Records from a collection
"""

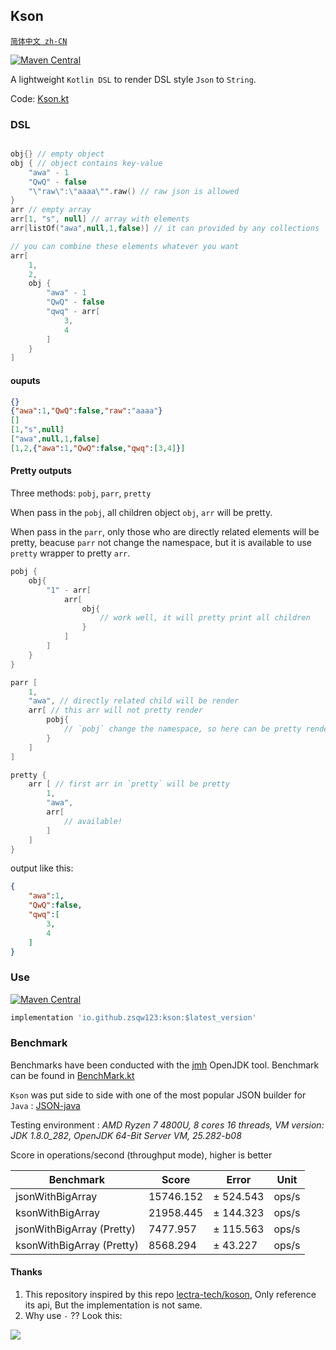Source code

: ## Kson

[`简体中文 zh-CN`](./READMECN.MD)

[![Maven Central](https://img.shields.io/maven-central/v/io.github.zsqw123/kson)](https://search.maven.org/artifact/io.github.zsqw123/kson)

A lightweight `Kotlin DSL` to render DSL style `Json` to `String`.

Code: [Kson.kt](https://github.com/zsqw123/Kson/blob/master/src/main/kotlin/Kson.kt)

### DSL

```kotlin

obj{} // empty object
obj { // object contains key-value
    "awa" - 1
    "QwQ" - false
    "\"raw\":\"aaaa\"".raw() // raw json is allowed
}
arr // empty array
arr[1, "s", null] // array with elements
arr[listOf("awa",null,1,false)] // it can provided by any collections

// you can combine these elements whatever you want
arr[
    1, 
    2,
    obj {
        "awa" - 1
        "QwQ" - false
        "qwq" - arr[
            3,
            4
        ]
    }
]
```

#### ouputs

```json
{}
{"awa":1,"QwQ":false,"raw":"aaaa"}
[]
[1,"s",null]
["awa",null,1,false]
[1,2,{"awa":1,"QwQ":false,"qwq":[3,4]}]
```

#### Pretty outputs

Three methods: `pobj`, `parr`, `pretty`

When pass in the `pobj`, all children object `obj`, `arr` will be pretty.

When pass in the `parr`, only those who are directly related elements will be pretty, beacuse `parr` not change the namespace, but it is available to use `pretty` wrapper to pretty `arr`.

```kotlin
pobj {
    obj{
        "1" - arr[
            arr[
                obj{
                    // work well, it will pretty print all children
                }
            ]
        ]
    }
}

parr [
    1,
    "awa", // directly related child will be render
    arr[ // this arr will not pretty render
        pobj{
            // `pobj` change the namespace, so here can be pretty render
        }
    ]
]

pretty {
    arr [ // first arr in `pretty` will be pretty
        1,
        "awa",
        arr[
            // available!
        ]
    ]
}
```

output like this:

```json
{
    "awa":1,
    "QwQ":false,
    "qwq":[
        3,
        4
    ]
}
```

### Use

[![Maven Central](https://img.shields.io/maven-central/v/io.github.zsqw123/kson)](https://search.maven.org/artifact/io.github.zsqw123/kson)

```groovy
implementation 'io.github.zsqw123:kson:$latest_version'
```

### Benchmark

Benchmarks have been conducted with the [jmh](https://openjdk.java.net/projects/code-tools/jmh/) OpenJDK tool. Benchmark can be found in [BenchMark.kt](https://github.com/zsqw123/Kson/blob/master/src/test/kotlin/BenchMark.kt)

`Kson` was put side to side with one of the most popular JSON builder for `Java` : [JSON-java](https://github.com/stleary/JSON-java)

Testing environment : *AMD Ryzen 7 4800U, 8 cores 16 threads, VM version: JDK 1.8.0_282, OpenJDK 64-Bit Server VM, 25.282-b08*

Score in operations/second (throughput mode), higher is better

| Benchmark                 | Score     | Error     | Unit  |
| ------------------------- | --------- | --------- | ----- |
| jsonWithBigArray          | 15746.152 | ± 524.543 | ops/s |
| ksonWithBigArray          | 21958.445 | ± 144.323 | ops/s |
| jsonWithBigArray (Pretty) | 7477.957  | ± 115.563 | ops/s |
| ksonWithBigArray (Pretty) | 8568.294  | ± 43.227  | ops/s |

#### Thanks

1. This repository inspired by this repo [lectra-tech/koson](https://github.com/lectra-tech/koson), Only reference its api, But the implementation is not same.
2. Why use `-` ?? Look this:

![](https://cdn.jsdelivr.net/gh/zsqw123/cdn@master/picCDN/20210504144051.png)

"""

◆ **TASK GOAL**
Retrieve all lines from the data that contain the string "this".

◆ **WRITTEN ANSWER**
    arr[ // this arr will not pretty render
output like this:
1. This repository inspired by this repo [lectra-tech/koson](https://github.com/lectra-tech/koson), Only reference its api, But the implementation is not same.
2. Why use `-` ?? Look this:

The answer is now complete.